Given the rapidly shifting landscape of a progressively multilateral world that is driven by the growing threat of weapons proliferation, the focus of arms control efforts will increasingly turn toward efforts at containing the spread of technology and weapons rather than the more difficult task of negotiating great-power deployment and use. An early example of such arms control efforts is the 1987 Missile Technology Control Regime, which was initially implemented entirely within a group of allied nations (the G7 countries) rather than through a negotiation with an adversarial entity. Another successful example is the International Code of Conduct Against Ballistic Missile Proliferation that followed the Missile Technology Control Regime in 2002. It remains the only multilateral code of conduct to be widely adopted, including by the great powers with the exception of China, in the past couple of decades.
The Importance of Not Giving Up
Though difficult and not always successful, continued efforts will also be made to secure regional arms control agreements. Broadly, these can take two forms. The first, building on the relatively successful history of weapons-free zones such as the various nuclear weapons-free zones negotiated over the past decades (including the Latin American, South Pacific, Southeast Asian and African ones), can be used as a template to counter the proliferation of any destabilizing new technology at an early stage. The second type of geographically focused arms control effort is a less ambitious and more focused one — specifically, arms control efforts that seek to limit or delineate the deployment of weaponry in a specific area between two warring states, as we have seen recently with the Minsk agreement covering the deployment of heavy weapons in the Donbas region of Ukraine.
Continued technological progress also is not necessarily always bad for arms control. Just as technological advancements could make it much more difficult to pursue and enact global multilateral arms control, they can also facilitate a unilateral or self-restricting stance on certain weaponry. For example, the United States, Russia, China and India did not sign on to the 1997 Ottawa Treaty that bans anti-personnel mines. But the United States did unilaterally commit to not using persistent land mines. This was in part because of general U.S. conventional military superiority but also in large part because of the availability of sophisticated (albeit more expensive) command-detonated and self-destructing mines. The widespread availability of deadly yet costly precision-guided munitions has also lead the United States — once again one of the few nations that can afford them in mass quantities — in recent years to largely eschew or limit its use of cluster munitions despite refusing to sign the 2008 Convention on Cluster Munitions.

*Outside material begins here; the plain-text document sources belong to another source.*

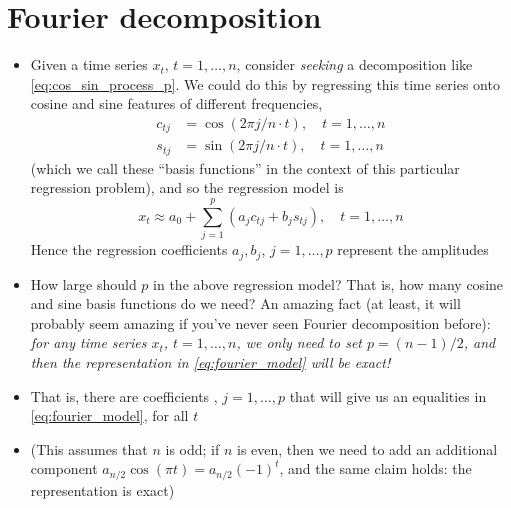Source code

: \documentclass{article}
\begin{document}
\section{Fourier decomposition}

\begin{itemize}
\item Given a time series $x_t$, $t = 1,\dots,n$, consider \emph{seeking} a
  decomposition like \eqref{eq:cos_sin_process_p}. We could do this by
  regressing this time series onto cosine and sine features of different
  frequencies,  
  \begin{align*}
  c_{tj} &= \cos(2\pi j/n \cdot t), \quad t = 1,\dots,n \\
  s_{tj} &= \sin(2\pi j/n \cdot t), \quad t = 1,\dots,n
  \end{align*}
  (which we call these ``basis functions'' in the context of this particular
  regression problem), and so the regression model is 
  \begin{equation}
  \label{eq:fourier_model}
  x_t \approx a_0 + \sum_{j=1}^p (a_j c_{tj} + b_j s_{tj}), \quad t = 1,\dots,n 
  \end{equation}
  Hence the regression coefficients $a_j,b_j$, $j = 1,\dots,p$ represent the 
  amplitudes 

\item How large should $p$ in the above regression model? That is, how many
  cosine and sine basis functions do we need? An amazing fact (at least, it will
  probably seem amazing if you've never seen Fourier decomposition before): 
  \emph{for any time series $x_t$, $t = 1,\dots,n$, we only need to set $p =
    (n-1)/2$, and then the representation in \eqref{eq:fourier_model} will be 
    exact!}  

\item That is, there are coefficients , $j =
  1,\dots,p$ that will give us an equalities in \eqref{eq:fourier_model}, for
  all $t$  

\item (This assumes that $n$ is odd; if $n$ is even, then we need to add an
  additional component $a_{n/2} \cos(\pi t) = a_{n/2} (-1)^t$, and the same
  claim holds: the representation is exact)  


\end{itemize}
\end{document}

Arms control can be broad or focused, regional or global — it can even be unilateral. Arms control, however, always reflects the power-balance order under which it exists. The highly charged bilateral framework of the Cold War heavily drove arm control efforts, but naturally they remained largely fixated between NATO and the Warsaw Pact, even directly between the United States and the Soviet Union. With the end of the Cold War and a rapidly evolving multifaceted world, it has become increasingly difficult to successfully enact comprehensive high-end arms control agreements. Indeed, we have seen a worrisome trend whereby cornerstone arms control agreements signed between the United States and Russia such as the INF Treaty are rapidly weakening. However, we have and will continue to see arms control shift toward the counterproliferation framework, even as it remains an ever-useful tool for de-escalation efforts in a conflict or even efforts at limiting or removing specific weapons on humanitarian grounds.